§ **Assignment**
Every line below must be copied as written, except for pictures.

----------------

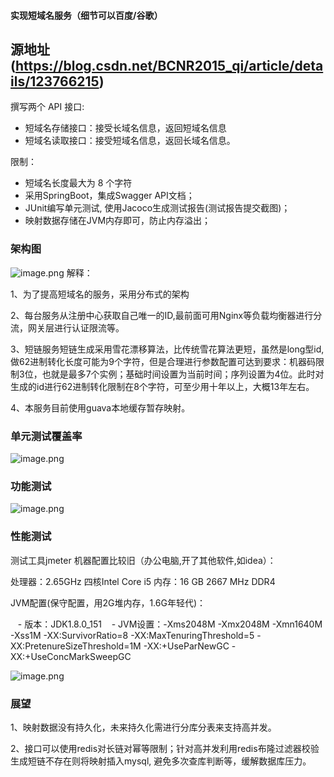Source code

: #### 实现短域名服务（细节可以百度/谷歌）
## 源地址(https://blog.csdn.net/BCNR2015_qi/article/details/123766215)

撰写两个 API 接口:
- 短域名存储接口：接受长域名信息，返回短域名信息
- 短域名读取接口：接受短域名信息，返回长域名信息。

限制：
- 短域名长度最大为 8 个字符
- 采用SpringBoot，集成Swagger API文档；
- JUnit编写单元测试, 使用Jacoco生成测试报告(测试报告提交截图)；
- 映射数据存储在JVM内存即可，防止内存溢出；

### 架构图
![image.png](https://img-blog.csdnimg.cn/d80a8b1d611046259bedbb03e0809c35.png?x-oss-process=image/watermark,type_d3F5LXplbmhlaQ,shadow_50,text_Q1NETiBAQkNOUjIwMTVfcWk=,size_20,color_FFFFFF,t_70,g_se,x_16)
解释：

1、为了提高短域名的服务，采用分布式的架构

2、每台服务从注册中心获取自己唯一的ID,最前面可用Nginx等负载均衡器进行分流，网关层进行认证限流等。

3、短链服务短链生成采用雪花漂移算法，比传统雪花算法更短，虽然是long型id,做62进制转化长度可能为9个字符，但是合理进行参数配置可达到要求：机器码限制3位，也就是最多7个实例；基础时间设置为当前时间；序列设置为4位。此时对生成的id进行62进制转化限制在8个字符，可至少用十年以上，大概13年左右。

4、本服务目前使用guava本地缓存暂存映射。

### 单元测试覆盖率
![image.png](https://img-blog.csdnimg.cn/9b5cdcfaaeb54566b68bef11c2719176.png?x-oss-process=image/watermark,type_d3F5LXplbmhlaQ,shadow_50,text_Q1NETiBAQkNOUjIwMTVfcWk=,size_20,color_FFFFFF,t_70,g_se,x_16)

### 功能测试
![image.png](https://img-blog.csdnimg.cn/97087c70177e47629032e5a1923b9697.png?x-oss-process=image/watermark,type_d3F5LXplbmhlaQ,shadow_50,text_Q1NETiBAQkNOUjIwMTVfcWk=,size_20,color_FFFFFF,t_70,g_se,x_16)

### 性能测试
测试工具jmeter
机器配置比较旧（办公电脑,开了其他软件,如idea）：

处理器：2.65GHz 四核Intel Core i5
内存：16 GB 2667 MHz DDR4

JVM配置(保守配置，用2G堆内存，1.6G年轻代)：

   - 版本：JDK1.8.0_151
   - JVM设置：-Xms2048M -Xmx2048M -Xmn1640M -Xss1M -XX:SurvivorRatio=8 -XX:MaxTenuringThreshold=5 -XX:PretenureSizeThreshold=1M -XX:+UseParNewGC -XX:+UseConcMarkSweepGC

![image.png](https://img-blog.csdnimg.cn/a3c2b2bca5934814b00a80065950fa7f.png?x-oss-process=image/watermark,type_d3F5LXplbmhlaQ,shadow_50,text_Q1NETiBAQkNOUjIwMTVfcWk=,size_20,color_FFFFFF,t_70,g_se,x_16)

### 展望
1、映射数据没有持久化，未来持久化需进行分库分表来支持高并发。

2、接口可以使用redis对长链对幂等限制；针对高并发利用redis布隆过滤器校验生成短链不存在则将映射插入mysql, 避免多次查库判断等，缓解数据库压力。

----------------

§ **Problem solution**
Source code

: #### 实现短域名服务（细节可以百度/谷歌）
## 源地址(https://blog.csdn.net/BCNR2015_qi/article/details/123766215)

撰写两个 API 接口:
- 短域名存储接口：接受长域名信息，返回短域名信息
- 短域名读取接口：接受短域名信息，返回长域名信息。

限制：
- 短域名长度最大为 8 个字符
- 采用SpringBoot，集成Swagger API文档；
- JUnit编写单元测试, 使用Jacoco生成测试报告(测试报告提交截图)；
- 映射数据存储在JVM内存即可，防止内存溢出；

### 架构图
![image.png](https://img-blog.csdnimg.cn/d80a8b1d611046259bedbb03e0809c35.png?x-oss-process=image/watermark,type_d3F5LXplbmhlaQ,shadow_50,text_Q1NETiBAQkNOUjIwMTVfcWk=,size_20,color_FFFFFF,t_70,g_se,x_16)
解释：

1、为了提高短域名的服务，采用分布式的架构

2、每台服务从注册中心获取自己唯一的ID,最前面可用Nginx等负载均衡器进行分流，网关层进行认证限流等。

3、短链服务短链生成采用雪花漂移算法，比传统雪花算法更短，虽然是long型id,做62进制转化长度可能为9个字符，但是合理进行参数配置可达到要求：机器码限制3位，也就是最多7个实例；基础时间设置为当前时间；序列设置为4位。此时对生成的id进行62进制转化限制在8个字符，可至少用十年以上，大概13年左右。

4、本服务目前使用guava本地缓存暂存映射。

### 单元测试覆盖率
![image.png](https://img-blog.csdnimg.cn/9b5cdcfaaeb54566b68bef11c2719176.png?x-oss-process=image/watermark,type_d3F5LXplbmhlaQ,shadow_50,text_Q1NETiBAQkNOUjIwMTVfcWk=,size_20,color_FFFFFF,t_70,g_se,x_16)

### 功能测试
![image.png](https://img-blog.csdnimg.cn/97087c70177e47629032e5a1923b9697.png?x-oss-process=image/watermark,type_d3F5LXplbmhlaQ,shadow_50,text_Q1NETiBAQkNOUjIwMTVfcWk=,size_20,color_FFFFFF,t_70,g_se,x_16)

### 性能测试
测试工具jmeter
机器配置比较旧（办公电脑,开了其他软件,如idea）：

处理器：2.65GHz 四核Intel Core i5
内存：16 GB 2667 MHz DDR4

JVM配置(保守配置，用2G堆内存，1.6G年轻代)：

   - 版本：JDK1.8.0_151
   - JVM设置：-Xms2048M -Xmx2048M -Xmn1640M -Xss1M -XX:SurvivorRatio=8 -XX:MaxTenuringThreshold=5 -XX:PretenureSizeThreshold=1M -XX:+UseParNewGC -XX:+UseConcMarkSweepGC

![image.png](https://img-blog.csdnimg.cn/a3c2b2bca5934814b00a80065950fa7f.png?x-oss-process=image/watermark,type_d3F5LXplbmhlaQ,shadow_50,text_Q1NETiBAQkNOUjIwMTVfcWk=,size_20,color_FFFFFF,t_70,g_se,x_16)

### 展望
1、映射数据没有持久化，未来持久化需进行分库分表来支持高并发。

2、接口可以使用redis对长链对幂等限制；针对高并发利用redis布隆过滤器校验生成短链不存在则将映射插入mysql, 避免多次查库判断等，缓解数据库压力。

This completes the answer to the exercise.